The Business of Professional Golf – Part 2

In the past several weeks, longtime PGA golf stars such as Phil Mickelson, Dustin Johnson, Bryson DeChambeau, and Brooks Koepka have joined the new LIV Golf league.

Each has earned millions of dollars playing golf on the PGA Tour.  Phil Mickelson won $94 million during his 30 years on the tour.  DJ is right behind Mickelson with $74 million in tournament winnings.  DeChambeau has “only” won $26 million while his arch-enemy, Koepka, has already pocketed nearly $38 million during his relatively short career.

As a result of their frequent exposure on television with the PGA Tour, each player has earned several times that amount just from their commercial endorsements.

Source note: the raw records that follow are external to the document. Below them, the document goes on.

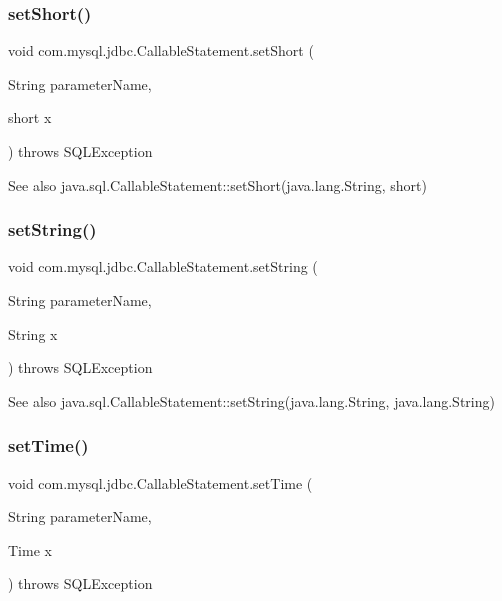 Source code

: \subsubsection{\texorpdfstring{set\+Short()}{setShort()}}
{\footnotesize\ttfamily void com.\+mysql.\+jdbc.\+Callable\+Statement.\+set\+Short (\begin{DoxyParamCaption}\item[{String}]{parameter\+Name,  }\item[{short}]{x }\end{DoxyParamCaption}) throws S\+Q\+L\+Exception}

\begin{DoxySeeAlso}{See also}
java.\+sql.\+Callable\+Statement\+::set\+Short(java.\+lang.\+String, short) 
\end{DoxySeeAlso}
\mbox{\label{classcom_1_1mysql_1_1jdbc_1_1_callable_statement_ad2fcf3142fbe101af83b0ee9b9d45f9c}} 
\subsubsection{\texorpdfstring{set\+String()}{setString()}}
{\footnotesize\ttfamily void com.\+mysql.\+jdbc.\+Callable\+Statement.\+set\+String (\begin{DoxyParamCaption}\item[{String}]{parameter\+Name,  }\item[{String}]{x }\end{DoxyParamCaption}) throws S\+Q\+L\+Exception}

\begin{DoxySeeAlso}{See also}
java.\+sql.\+Callable\+Statement\+::set\+String(java.\+lang.\+String, java.\+lang.\+String) 
\end{DoxySeeAlso}
\mbox{\label{classcom_1_1mysql_1_1jdbc_1_1_callable_statement_a3a17ab41bb2d2edd46042dc05aadda4d}} 
\subsubsection{\texorpdfstring{set\+Time()}{setTime()}\hspace{0.1cm}{\footnotesize\ttfamily [1/2]}}
{\footnotesize\ttfamily void com.\+mysql.\+jdbc.\+Callable\+Statement.\+set\+Time (\begin{DoxyParamCaption}\item[{String}]{parameter\+Name,  }\item[{Time}]{x }\end{DoxyParamCaption}) throws S\+Q\+L\+Exception}

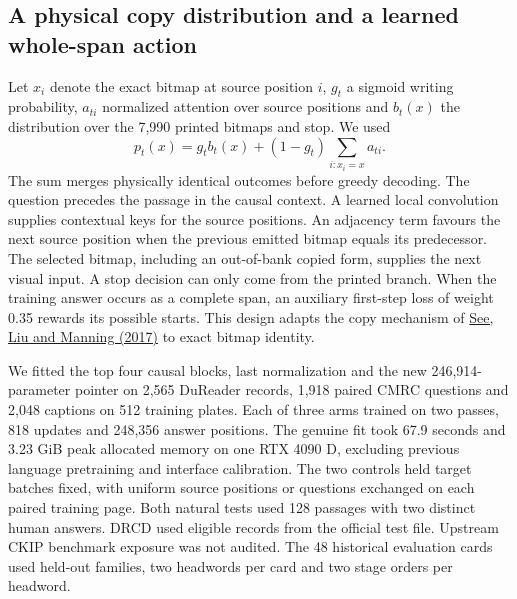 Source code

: \documentclass[12pt,a4paper]{article}
\providecommand{\DIFadd}[1]{{\protect\color{blue} \sf #1}} %
\begin{document}
\subsection*{\DIFadd{A physical copy distribution and a learned whole-span action}}
\DIFadd{Let $x_i$ denote the exact bitmap at source position $i$, $g_t$ a sigmoid writing probability, $a_{ti}$ normalized attention over source positions and $b_t(x)$ the distribution over the 7,990 printed bitmaps and stop. We used
}\[
  p_t(x)=g_t b_t(x)+(1-g_t)\sum_{i:x_i=x}a_{ti}.
\]
\DIFadd{The sum merges physically identical outcomes before greedy decoding. The question precedes the passage in the causal context. A learned local convolution supplies contextual keys for the source positions. An adjacency term favours the next source position when the previous emitted bitmap equals its predecessor. The selected bitmap, including an out-of-bank copied form, supplies the next visual input. A stop decision can only come from the printed branch. When the training answer occurs as a complete span, an auxiliary first-step loss of weight 0.35 rewards its possible starts. This design adapts the copy mechanism of }\href{https://aclanthology.org/P17-1099/}{\DIFadd{See, Liu and Manning (2017)}} \DIFadd{to exact bitmap identity.
}

\DIFadd{We fitted the top four causal blocks, last normalization and the new 246,914-parameter pointer on 2,565 DuReader records, 1,918 paired CMRC questions and 2,048 captions on 512 training plates. Each of three arms trained on two passes, 818 updates and 248,356 answer positions. The genuine fit took 67.9 seconds and 3.23 GiB peak allocated memory on one RTX 4090 D, excluding previous language pretraining and interface calibration. The two controls held target batches fixed, with uniform source positions or questions exchanged on each paired training page. Both natural tests used 128 passages with two distinct human answers. DRCD used eligible records from the official test file. Upstream CKIP benchmark exposure was not audited. The 48 historical evaluation cards used held-out families, two headwords per card and two stage orders per headword.
}
\end{document}
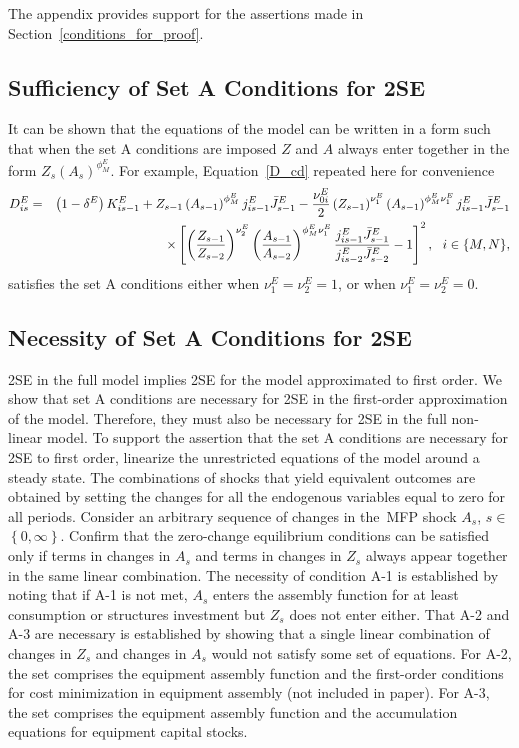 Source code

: \documentclass[12pt,fleqn]{article}
\begin{document}
The appendix provides support for the assertions made
in Section~\ref{conditions_for_proof}.

\subsection{Sufficiency of Set A Conditions for 2SE}

It can be shown that the equations of the model can be written in a form
such that when the set A conditions are imposed $Z$ and $A$ always enter
together in the form $Z_{s}\left( A_{s}\right) ^{\phi _{M}^{E}}$. For
example, Equation~\ref{D_cd} repeated here for convenience
\begin{eqnarray}
D_{is}^{E} &=&\left( 1-\delta ^{E}\right) K_{is-1}^{E}+Z_{s-1}\left(
A_{s-1}\right) ^{\phi _{M}^{E}}j_{is-1}^{E}\bar{J}_{s-1}^{E}-\frac{\nu
_{0i}^{E}}{2}\left( Z_{s-1}\right) ^{\nu _{1}^{E}}\left( A_{s-1}\right)
^{\phi _{M}^{E}\nu _{1}^{E}}j_{is-1}^{E}\bar{J}_{s-1}^{E}  \notag \\
&&\times \left[ \left( \frac{Z_{s-1}}{Z_{s-2}}\right) ^{\nu _{2}^{E}}\left(
\frac{A_{s-1}}{A_{s-2}}\right) ^{\phi _{M}^{E}\nu _{1}^{E}}\frac{j_{is-1}^{E}%
\bar{J}_{s-1}^{E}}{j_{is-2}^{E}\bar{J}_{s-2}^{E}}-1\right] ^{2},\,\,\,\,i\in
\{M,N\},  \notag
\end{eqnarray}%
satisfies the set A conditions either when $\nu _{1}^{E}=\nu _{2}^{E}=1$, or
when $\nu _{1}^{E}=\nu _{2}^{E}=0$.

\subsection{Necessity of Set A Conditions for 2SE}

2SE in the full model implies 2SE for the model approximated to first order.
We show that set A conditions are necessary for 2SE in the first-order
approximation of the model. Therefore, they must also be necessary for 2SE
in the full non-linear model. To support the assertion that the set A
conditions are necessary for 2SE to first order, linearize the unrestricted
equations of the model around a steady state. The combinations of shocks
that yield equivalent outcomes are obtained by setting the changes for all
the endogenous variables equal to zero for all periods. Consider an
arbitrary sequence of changes in the\ MFP shock $A_{s}$, $s\in $ $\left\{
0,\infty \right\} .$ Confirm that the zero-change equilibrium conditions can
be satisfied only if terms in changes in $A_{s}$ and terms in changes in $%
Z_{s}$ always appear together in the same linear combination. The necessity
of condition A-1 is established by noting that if A-1 is not met, $A_{s}$
enters the assembly function for at least consumption or structures
investment but $Z_{s}$ does not enter either. That A-2 and A-3 are necessary
is established by showing that a single linear combination of changes in $%
Z_{s}$ and changes in $A_{s}$ would not satisfy some set of equations. For
A-2, the set comprises the equipment assembly function and the first-order
conditions for cost minimization in equipment assembly (not included in
paper). For A-3, the set comprises the equipment assembly function and the
accumulation equations for equipment capital stocks.
\end{document}

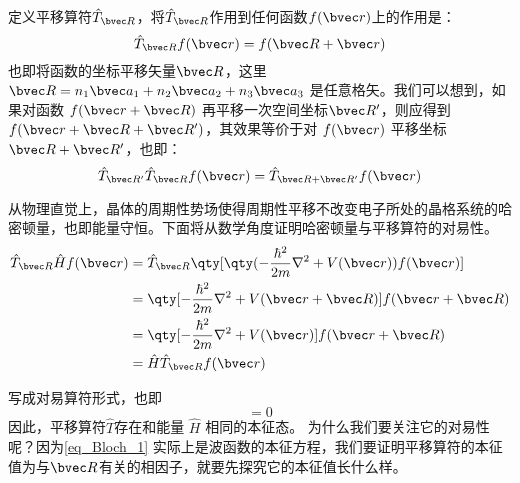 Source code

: 定义平移算符$\hat{T}_{\bvec R}$，将$\hat{T}_{\bvec R}$作用到任何函数$f(\bvec r)$上的作用是：
\begin{equation}
\hat{T}_{\bvec R} f(\bvec r) = f(\bvec R + \bvec r)
\end{equation}
也即将函数的坐标平移矢量$\bvec R$，这里$\bvec R = n_1 \bvec a_1 + n_2 \bvec a_2 + n_3 \bvec a_3 $ 是任意格矢。我们可以想到，如果对函数 $f(\bvec r + \bvec R)$ 再平移一次空间坐标$\bvec R'$，则应得到$f(\bvec r + \bvec R + \bvec R')$，其效果等价于对 $f(\bvec r)$ 平移坐标$\bvec R + \bvec R'$，也即：
\begin{equation}
\hat{T}_{\bvec R'}\hat{T}_{\bvec R} f(\bvec r) = \hat{T}_{\bvec R + \bvec R'}f(\bvec r )
\end{equation}

从物理直觉上，晶体的周期性势场使得周期性平移不改变电子所处的晶格系统的哈密顿量，也即能量守恒。下面将从数学角度证明哈密顿量与平移算符的对易性。
\begin{equation}
\begin{aligned}
\hat{T}_{\bvec R} \hat{H} f(\bvec r) &= \hat{T}_{\bvec R} \qty[\qty(-\frac{\hbar^2}{2m}\nabla^2+V(\bvec r) ) f(\bvec r)] \\
&= \qty[-\frac{\hbar^2}{2m}\nabla^2+V(\bvec r + \bvec R)]  f(\bvec r + \bvec R)\\
&= \qty[-\frac{\hbar^2}{2m}\nabla^2+V(\bvec r) ] f(\bvec r+ \bvec R)\\
& = \hat{H} \hat{T}_{\bvec R} f(\bvec r)
\end{aligned}
\end{equation}

写成对易算符形式，也即
\begin{equation}
[\hat{T},\hat{H}] = 0
\end{equation}
因此，平移算符$\hat{T}$存在和能量 $\hat{H}$ 相同的本征态。
为什么我们要关注它的对易性呢？因为\autoref{eq_Bloch_1} 实际上是波函数的本征方程，我们要证明平移算符的本征值为与$\bvec R$有关的相因子，就要先探究它的本征值长什么样。

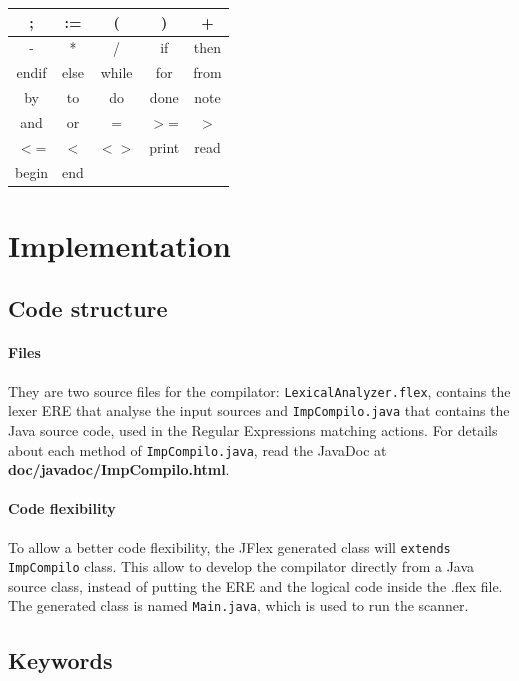 \documentclass[letterpaper]{article}
\begin{document}
\begin{tabular}{|c|c|c|c|c|}
    \hline
    ; & := & ( & )  & + \\
    \hline
    - & *  & / & if & then \\
    \hline
    endif & else & while & for & from \\
    \hline
    by & to & do & done & note \\
    \hline
    and & or & = & $>$= & $>$ \\
    \hline
    $<$= & $<$ & $<>$ & print & read \\
    \hline
    begin & end & & &  \\
    \hline
\end{tabular}


\section{Implementation}

\subsection{Code structure}

\paragraph{Files}

They are two source files for the compilator: \texttt{LexicalAnalyzer.flex},
contains the lexer ERE
that analyse the input sources and \texttt{ImpCompilo.java}
that contains the Java source code, used in the Regular Expressions
matching actions. For details about each method of \texttt{ImpCompilo.java},
read the JavaDoc at \textbf{doc/javadoc/ImpCompilo.html}.


\paragraph{Code flexibility}

To allow a better code flexibility, the JFlex generated class will
\texttt{extends} \texttt{ImpCompilo} class. This allow to develop the
compilator directly from a Java source class, instead of putting the
ERE and the logical code inside the .flex file. The generated class is named
\texttt{Main.java}, which is used to run the scanner.

\subsection{Keywords}
\end{document}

Unlike other sports, professional golfers do not work for the PGA Tour.  As an independent contractor, these golfers must pay for their own travel and lodging costs when traveling to the weekly events.

There are a number of other people who have their hand in the pro golfer’s wallet, too.

A top-125 golfer’s caddy will pocket 6% of the player’s earnings for a made cut, 8% for a top 10 finish, or 10% for a win.  An average PGA Tour caddy now earns about $140,000 per year.

Then there is the golfer’s agent.  For at least 10% of the golfer’s earnings, the agent will cut deals for the player’s commercial endorsements and along with lucrative corporate outings.  This is where a professional golfer is paid handsomely to put on a brief golf exhibition, eat a rubber chicken dinner, and address a group of corporate executives at a resort location.

Don’t forget a personal trainer (1 to 3% cut) or the mental coach (1-2% cut).  Plus, the golfer also pays about $10,000 per year for disability insurance.  Over the course of a year, most professional golfers also drop $5K or more annually in tips to the locker room staff at local venues.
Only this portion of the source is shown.